Set down exactly, from the records below, the line with "First Tailwind project" through the line with "pode interagir com", and nothing else.

BEGIN SOURCE INFORMATION

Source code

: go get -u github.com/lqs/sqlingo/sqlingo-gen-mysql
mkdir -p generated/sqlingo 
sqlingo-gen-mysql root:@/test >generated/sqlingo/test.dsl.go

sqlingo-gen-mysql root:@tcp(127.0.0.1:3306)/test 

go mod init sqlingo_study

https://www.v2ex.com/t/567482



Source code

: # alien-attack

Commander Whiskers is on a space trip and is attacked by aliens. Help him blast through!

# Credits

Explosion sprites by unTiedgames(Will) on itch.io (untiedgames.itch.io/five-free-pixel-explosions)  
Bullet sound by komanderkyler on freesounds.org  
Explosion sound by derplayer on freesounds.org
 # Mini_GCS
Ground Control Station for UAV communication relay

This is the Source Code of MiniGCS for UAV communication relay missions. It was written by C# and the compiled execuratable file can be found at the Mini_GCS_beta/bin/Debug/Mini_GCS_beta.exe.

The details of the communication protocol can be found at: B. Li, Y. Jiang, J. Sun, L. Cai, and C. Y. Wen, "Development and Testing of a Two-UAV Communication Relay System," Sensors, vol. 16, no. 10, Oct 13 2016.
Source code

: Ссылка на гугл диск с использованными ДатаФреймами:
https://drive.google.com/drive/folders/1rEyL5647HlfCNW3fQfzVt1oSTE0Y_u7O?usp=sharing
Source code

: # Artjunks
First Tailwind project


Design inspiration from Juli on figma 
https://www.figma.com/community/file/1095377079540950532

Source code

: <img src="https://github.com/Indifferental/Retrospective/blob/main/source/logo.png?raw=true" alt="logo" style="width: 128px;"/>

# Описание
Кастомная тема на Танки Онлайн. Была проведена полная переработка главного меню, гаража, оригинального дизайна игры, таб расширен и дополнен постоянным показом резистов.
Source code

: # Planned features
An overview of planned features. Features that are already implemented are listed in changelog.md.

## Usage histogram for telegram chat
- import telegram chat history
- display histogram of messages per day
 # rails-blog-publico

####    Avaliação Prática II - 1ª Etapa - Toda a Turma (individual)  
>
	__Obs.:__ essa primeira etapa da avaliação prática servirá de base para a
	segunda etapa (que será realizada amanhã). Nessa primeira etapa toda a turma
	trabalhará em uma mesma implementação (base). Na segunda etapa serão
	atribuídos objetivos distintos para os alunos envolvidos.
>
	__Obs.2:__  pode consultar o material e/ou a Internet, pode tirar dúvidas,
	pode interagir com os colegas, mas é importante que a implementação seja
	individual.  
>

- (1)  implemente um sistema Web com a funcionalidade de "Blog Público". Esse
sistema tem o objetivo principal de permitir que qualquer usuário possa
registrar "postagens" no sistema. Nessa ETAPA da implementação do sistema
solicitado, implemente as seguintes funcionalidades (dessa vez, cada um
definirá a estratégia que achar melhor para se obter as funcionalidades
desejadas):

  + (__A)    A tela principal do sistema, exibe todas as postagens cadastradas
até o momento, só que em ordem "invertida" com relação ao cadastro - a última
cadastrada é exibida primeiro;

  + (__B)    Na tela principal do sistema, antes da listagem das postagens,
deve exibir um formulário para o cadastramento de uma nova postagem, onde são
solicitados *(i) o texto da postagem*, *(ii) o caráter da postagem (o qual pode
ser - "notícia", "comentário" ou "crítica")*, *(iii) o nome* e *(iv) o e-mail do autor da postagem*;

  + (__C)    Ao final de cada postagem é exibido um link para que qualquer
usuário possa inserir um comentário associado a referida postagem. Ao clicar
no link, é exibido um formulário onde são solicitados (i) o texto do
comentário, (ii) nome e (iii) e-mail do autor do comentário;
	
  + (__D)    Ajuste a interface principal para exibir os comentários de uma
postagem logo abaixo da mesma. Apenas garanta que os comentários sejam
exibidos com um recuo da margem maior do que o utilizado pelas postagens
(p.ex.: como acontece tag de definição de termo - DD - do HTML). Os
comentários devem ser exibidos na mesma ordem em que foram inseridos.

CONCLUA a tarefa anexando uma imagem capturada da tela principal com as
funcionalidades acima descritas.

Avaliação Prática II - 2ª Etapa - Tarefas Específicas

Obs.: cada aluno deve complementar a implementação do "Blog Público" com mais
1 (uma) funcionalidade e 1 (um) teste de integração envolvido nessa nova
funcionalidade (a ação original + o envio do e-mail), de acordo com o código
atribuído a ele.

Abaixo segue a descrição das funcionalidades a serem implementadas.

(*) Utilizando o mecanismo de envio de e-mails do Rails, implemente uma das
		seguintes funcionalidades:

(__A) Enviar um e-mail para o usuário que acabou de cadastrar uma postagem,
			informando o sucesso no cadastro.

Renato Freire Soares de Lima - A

END SOURCE INFORMATION

WORKED SOLUTION:
First Tailwind project


Design inspiration from Juli on figma 
https://www.figma.com/community/file/1095377079540950532

Source code

: <img src="https://github.com/Indifferental/Retrospective/blob/main/source/logo.png?raw=true" alt="logo" style="width: 128px;"/>

# Описание
Кастомная тема на Танки Онлайн. Была проведена полная переработка главного меню, гаража, оригинального дизайна игры, таб расширен и дополнен постоянным показом резистов.
Source code

: # Planned features
An overview of planned features. Features that are already implemented are listed in changelog.md.

## Usage histogram for telegram chat
- import telegram chat history
- display histogram of messages per day
 # rails-blog-publico

####    Avaliação Prática II - 1ª Etapa - Toda a Turma (individual)  
>
	__Obs.:__ essa primeira etapa da avaliação prática servirá de base para a
	segunda etapa (que será realizada amanhã). Nessa primeira etapa toda a turma
	trabalhará em uma mesma implementação (base). Na segunda etapa serão
	atribuídos objetivos distintos para os alunos envolvidos.
>
	__Obs.2:__  pode consultar o material e/ou a Internet, pode tirar dúvidas,
	pode interagir com os colegas, mas é importante que a implementação seja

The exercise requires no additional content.